The Whole World Was Watching PDF Author: Robert Edelman
Publisher: Stanford University Press
ISBN: 1503611019
Category : History
Languages : en
Pages : 404

Book Description
In the Cold War era, the confrontation between capitalism and communism played out not only in military, diplomatic, and political contexts, but also in the realm of culture—and perhaps nowhere more so than the cultural phenomenon of sports, where the symbolic capital of athletic endeavor held up a mirror to the global contest for the sympathies of citizens worldwide.
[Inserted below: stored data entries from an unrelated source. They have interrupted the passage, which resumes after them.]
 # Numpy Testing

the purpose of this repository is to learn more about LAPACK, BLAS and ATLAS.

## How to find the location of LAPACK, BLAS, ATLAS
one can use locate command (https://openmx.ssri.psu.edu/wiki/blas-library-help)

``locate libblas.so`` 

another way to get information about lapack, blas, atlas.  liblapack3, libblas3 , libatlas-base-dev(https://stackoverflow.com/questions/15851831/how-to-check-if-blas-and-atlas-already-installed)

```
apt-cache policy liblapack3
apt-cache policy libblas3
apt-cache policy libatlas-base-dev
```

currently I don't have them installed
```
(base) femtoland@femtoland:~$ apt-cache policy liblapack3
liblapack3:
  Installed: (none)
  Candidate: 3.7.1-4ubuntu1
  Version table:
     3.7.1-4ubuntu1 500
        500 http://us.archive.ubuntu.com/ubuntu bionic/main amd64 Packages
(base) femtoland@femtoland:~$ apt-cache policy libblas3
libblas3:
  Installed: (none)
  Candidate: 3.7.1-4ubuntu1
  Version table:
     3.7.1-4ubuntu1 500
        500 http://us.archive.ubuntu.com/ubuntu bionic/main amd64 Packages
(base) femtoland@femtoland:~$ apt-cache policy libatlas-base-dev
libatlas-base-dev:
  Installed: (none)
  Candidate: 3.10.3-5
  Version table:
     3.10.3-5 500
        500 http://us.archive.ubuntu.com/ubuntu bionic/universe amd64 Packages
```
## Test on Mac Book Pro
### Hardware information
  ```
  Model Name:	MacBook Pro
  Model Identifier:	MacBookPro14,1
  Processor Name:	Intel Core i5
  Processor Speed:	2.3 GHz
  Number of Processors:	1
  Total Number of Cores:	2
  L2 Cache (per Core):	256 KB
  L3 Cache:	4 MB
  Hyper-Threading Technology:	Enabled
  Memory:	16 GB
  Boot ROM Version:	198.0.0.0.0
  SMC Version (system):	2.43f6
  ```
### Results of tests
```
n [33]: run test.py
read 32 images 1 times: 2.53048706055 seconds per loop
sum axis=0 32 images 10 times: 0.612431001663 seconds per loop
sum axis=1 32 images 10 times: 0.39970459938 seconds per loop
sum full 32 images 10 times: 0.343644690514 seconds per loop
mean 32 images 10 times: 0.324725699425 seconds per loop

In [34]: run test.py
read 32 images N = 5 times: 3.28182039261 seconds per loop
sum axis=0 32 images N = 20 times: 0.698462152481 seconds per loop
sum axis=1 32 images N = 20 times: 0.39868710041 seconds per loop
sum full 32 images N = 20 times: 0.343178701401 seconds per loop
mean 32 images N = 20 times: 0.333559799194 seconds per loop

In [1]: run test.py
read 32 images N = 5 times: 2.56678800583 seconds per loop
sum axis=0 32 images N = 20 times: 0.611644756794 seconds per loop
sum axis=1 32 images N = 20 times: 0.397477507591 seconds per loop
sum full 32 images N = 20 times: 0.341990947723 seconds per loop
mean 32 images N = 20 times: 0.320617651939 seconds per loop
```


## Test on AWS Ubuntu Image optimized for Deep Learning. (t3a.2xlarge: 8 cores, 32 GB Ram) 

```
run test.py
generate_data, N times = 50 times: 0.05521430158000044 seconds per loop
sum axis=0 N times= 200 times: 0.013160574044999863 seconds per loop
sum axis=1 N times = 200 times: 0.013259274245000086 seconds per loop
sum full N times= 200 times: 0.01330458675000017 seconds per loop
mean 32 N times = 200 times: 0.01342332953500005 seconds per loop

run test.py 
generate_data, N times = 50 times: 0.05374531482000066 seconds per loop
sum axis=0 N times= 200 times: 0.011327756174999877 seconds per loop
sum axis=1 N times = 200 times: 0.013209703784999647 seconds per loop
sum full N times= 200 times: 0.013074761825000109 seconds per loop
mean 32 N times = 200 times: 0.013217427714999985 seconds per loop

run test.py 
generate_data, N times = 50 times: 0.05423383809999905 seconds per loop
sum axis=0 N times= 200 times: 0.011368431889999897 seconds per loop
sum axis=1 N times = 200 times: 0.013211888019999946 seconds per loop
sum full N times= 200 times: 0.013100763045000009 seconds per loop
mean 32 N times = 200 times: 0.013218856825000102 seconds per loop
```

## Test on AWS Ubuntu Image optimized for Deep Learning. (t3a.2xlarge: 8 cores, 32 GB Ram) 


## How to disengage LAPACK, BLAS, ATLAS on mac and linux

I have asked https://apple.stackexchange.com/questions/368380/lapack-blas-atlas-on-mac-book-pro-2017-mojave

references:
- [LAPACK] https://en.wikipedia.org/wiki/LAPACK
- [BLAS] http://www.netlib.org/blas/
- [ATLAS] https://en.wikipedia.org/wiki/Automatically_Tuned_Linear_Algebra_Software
The Whole World Was Watching examines Cold War rivalries through the lens of sporting activities and competitions across Europe, Asia, Africa, Latin America, and the U.S. The essays in this volume consider sport as a vital sphere for understanding the complex geopolitics and cultural politics of the time, not just in terms of commerce and celebrity, but also with respect to shifting notions of race, class, and gender. Including contributions from an international lineup of historians, this volume suggests that the analysis of sport provides a valuable lens for understanding both how individuals experienced the Cold War in their daily lives, and how sports culture in turn influenced politics and diplomatic relations.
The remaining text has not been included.